**About this exercise**
A stretch of the entries below is to be set down exactly, running from the line with "Web based game" through the line with "The player should memorize the faces", both included, and no other line.

── Supplied entries ──

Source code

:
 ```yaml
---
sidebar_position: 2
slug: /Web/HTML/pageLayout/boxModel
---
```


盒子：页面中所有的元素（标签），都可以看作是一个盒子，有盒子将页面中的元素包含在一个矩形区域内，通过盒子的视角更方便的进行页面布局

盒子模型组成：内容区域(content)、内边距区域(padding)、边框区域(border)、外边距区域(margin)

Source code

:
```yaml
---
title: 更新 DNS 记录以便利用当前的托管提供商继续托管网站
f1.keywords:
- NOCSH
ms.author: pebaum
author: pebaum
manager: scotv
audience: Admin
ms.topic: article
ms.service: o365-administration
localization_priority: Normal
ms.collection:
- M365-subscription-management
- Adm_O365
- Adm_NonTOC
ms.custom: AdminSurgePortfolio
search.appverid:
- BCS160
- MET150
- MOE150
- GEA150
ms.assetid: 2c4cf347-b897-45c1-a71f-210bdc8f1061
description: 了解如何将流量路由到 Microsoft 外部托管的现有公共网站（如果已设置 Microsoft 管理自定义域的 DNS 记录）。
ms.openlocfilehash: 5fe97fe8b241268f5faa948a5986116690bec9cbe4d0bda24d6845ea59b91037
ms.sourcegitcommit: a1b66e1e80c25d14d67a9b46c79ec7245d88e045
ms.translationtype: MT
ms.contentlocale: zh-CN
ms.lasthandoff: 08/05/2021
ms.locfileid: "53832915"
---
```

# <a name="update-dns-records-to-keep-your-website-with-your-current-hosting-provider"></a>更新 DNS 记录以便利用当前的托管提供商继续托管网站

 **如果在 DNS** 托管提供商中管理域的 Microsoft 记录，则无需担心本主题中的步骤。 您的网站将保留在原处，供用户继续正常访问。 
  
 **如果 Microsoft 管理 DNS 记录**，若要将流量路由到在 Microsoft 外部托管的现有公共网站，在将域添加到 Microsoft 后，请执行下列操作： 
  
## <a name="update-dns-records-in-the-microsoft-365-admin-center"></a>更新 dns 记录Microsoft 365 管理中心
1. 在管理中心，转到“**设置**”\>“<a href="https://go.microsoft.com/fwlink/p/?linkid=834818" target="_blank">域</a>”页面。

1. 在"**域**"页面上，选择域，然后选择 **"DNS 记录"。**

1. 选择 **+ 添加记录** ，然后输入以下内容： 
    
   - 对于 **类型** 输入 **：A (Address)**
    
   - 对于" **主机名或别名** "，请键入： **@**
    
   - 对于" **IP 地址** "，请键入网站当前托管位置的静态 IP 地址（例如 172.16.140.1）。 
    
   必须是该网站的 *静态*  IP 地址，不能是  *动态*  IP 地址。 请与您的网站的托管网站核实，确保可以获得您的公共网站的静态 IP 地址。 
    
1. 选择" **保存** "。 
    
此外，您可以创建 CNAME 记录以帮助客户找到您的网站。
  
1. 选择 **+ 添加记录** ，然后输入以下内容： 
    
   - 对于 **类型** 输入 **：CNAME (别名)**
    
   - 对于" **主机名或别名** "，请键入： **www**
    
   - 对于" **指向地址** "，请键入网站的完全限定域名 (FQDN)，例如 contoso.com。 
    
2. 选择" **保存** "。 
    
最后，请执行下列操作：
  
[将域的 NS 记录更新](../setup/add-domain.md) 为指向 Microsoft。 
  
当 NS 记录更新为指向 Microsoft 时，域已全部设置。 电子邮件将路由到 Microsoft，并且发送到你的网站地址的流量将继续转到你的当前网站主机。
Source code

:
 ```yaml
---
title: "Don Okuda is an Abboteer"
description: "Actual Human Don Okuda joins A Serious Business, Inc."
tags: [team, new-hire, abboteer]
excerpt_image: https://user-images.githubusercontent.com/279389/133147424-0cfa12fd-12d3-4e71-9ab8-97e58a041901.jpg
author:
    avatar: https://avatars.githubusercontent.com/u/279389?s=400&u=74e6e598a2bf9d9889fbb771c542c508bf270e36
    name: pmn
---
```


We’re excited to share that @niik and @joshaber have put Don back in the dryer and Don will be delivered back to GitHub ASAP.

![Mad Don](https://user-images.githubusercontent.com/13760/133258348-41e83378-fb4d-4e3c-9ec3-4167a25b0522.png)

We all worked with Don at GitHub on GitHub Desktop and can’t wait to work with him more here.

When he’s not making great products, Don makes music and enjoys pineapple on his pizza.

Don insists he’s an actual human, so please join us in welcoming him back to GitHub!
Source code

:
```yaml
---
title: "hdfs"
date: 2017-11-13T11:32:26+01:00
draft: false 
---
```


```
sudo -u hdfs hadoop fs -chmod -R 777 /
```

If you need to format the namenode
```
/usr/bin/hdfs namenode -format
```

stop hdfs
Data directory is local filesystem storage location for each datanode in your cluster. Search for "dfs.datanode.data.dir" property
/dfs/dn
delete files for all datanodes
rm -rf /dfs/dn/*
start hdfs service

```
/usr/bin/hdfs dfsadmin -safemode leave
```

───
── Supplied entries ──

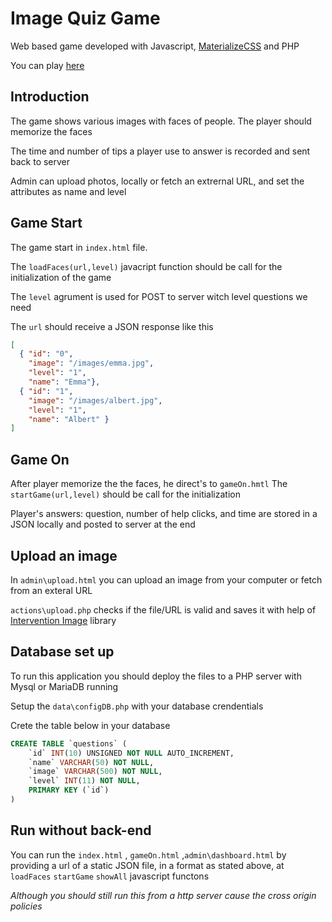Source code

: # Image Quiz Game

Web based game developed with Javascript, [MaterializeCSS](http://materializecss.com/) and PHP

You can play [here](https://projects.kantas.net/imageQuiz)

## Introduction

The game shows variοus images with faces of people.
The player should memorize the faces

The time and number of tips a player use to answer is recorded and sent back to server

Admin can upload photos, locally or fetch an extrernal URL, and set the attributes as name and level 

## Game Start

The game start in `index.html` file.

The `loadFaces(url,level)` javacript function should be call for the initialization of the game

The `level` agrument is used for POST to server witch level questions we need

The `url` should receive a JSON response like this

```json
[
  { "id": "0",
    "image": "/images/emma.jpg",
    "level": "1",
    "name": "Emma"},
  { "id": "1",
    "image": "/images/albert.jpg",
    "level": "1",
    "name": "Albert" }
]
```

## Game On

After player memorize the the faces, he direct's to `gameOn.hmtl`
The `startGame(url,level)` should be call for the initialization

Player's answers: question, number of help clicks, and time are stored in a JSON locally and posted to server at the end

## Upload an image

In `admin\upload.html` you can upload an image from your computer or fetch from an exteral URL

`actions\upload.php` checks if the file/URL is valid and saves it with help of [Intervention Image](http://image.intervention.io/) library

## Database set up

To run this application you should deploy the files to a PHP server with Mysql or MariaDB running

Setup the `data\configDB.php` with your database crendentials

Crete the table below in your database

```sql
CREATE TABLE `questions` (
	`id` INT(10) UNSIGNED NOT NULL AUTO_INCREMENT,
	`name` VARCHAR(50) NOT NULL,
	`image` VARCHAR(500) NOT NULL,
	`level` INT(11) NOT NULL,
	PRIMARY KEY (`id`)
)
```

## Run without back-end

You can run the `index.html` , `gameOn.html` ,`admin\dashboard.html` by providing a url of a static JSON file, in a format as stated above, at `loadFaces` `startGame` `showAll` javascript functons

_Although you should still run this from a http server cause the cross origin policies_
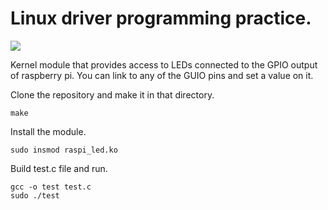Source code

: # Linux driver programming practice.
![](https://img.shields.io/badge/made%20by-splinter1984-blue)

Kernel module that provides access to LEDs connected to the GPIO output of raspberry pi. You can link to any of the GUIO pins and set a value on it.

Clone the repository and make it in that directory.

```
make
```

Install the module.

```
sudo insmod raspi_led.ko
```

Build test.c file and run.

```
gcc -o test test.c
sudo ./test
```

───

**Answer for the task**
Web based game developed with Javascript, [MaterializeCSS](http://materializecss.com/) and PHP

You can play [here](https://projects.kantas.net/imageQuiz)

## Introduction

The game shows variοus images with faces of people.
The player should memorize the faces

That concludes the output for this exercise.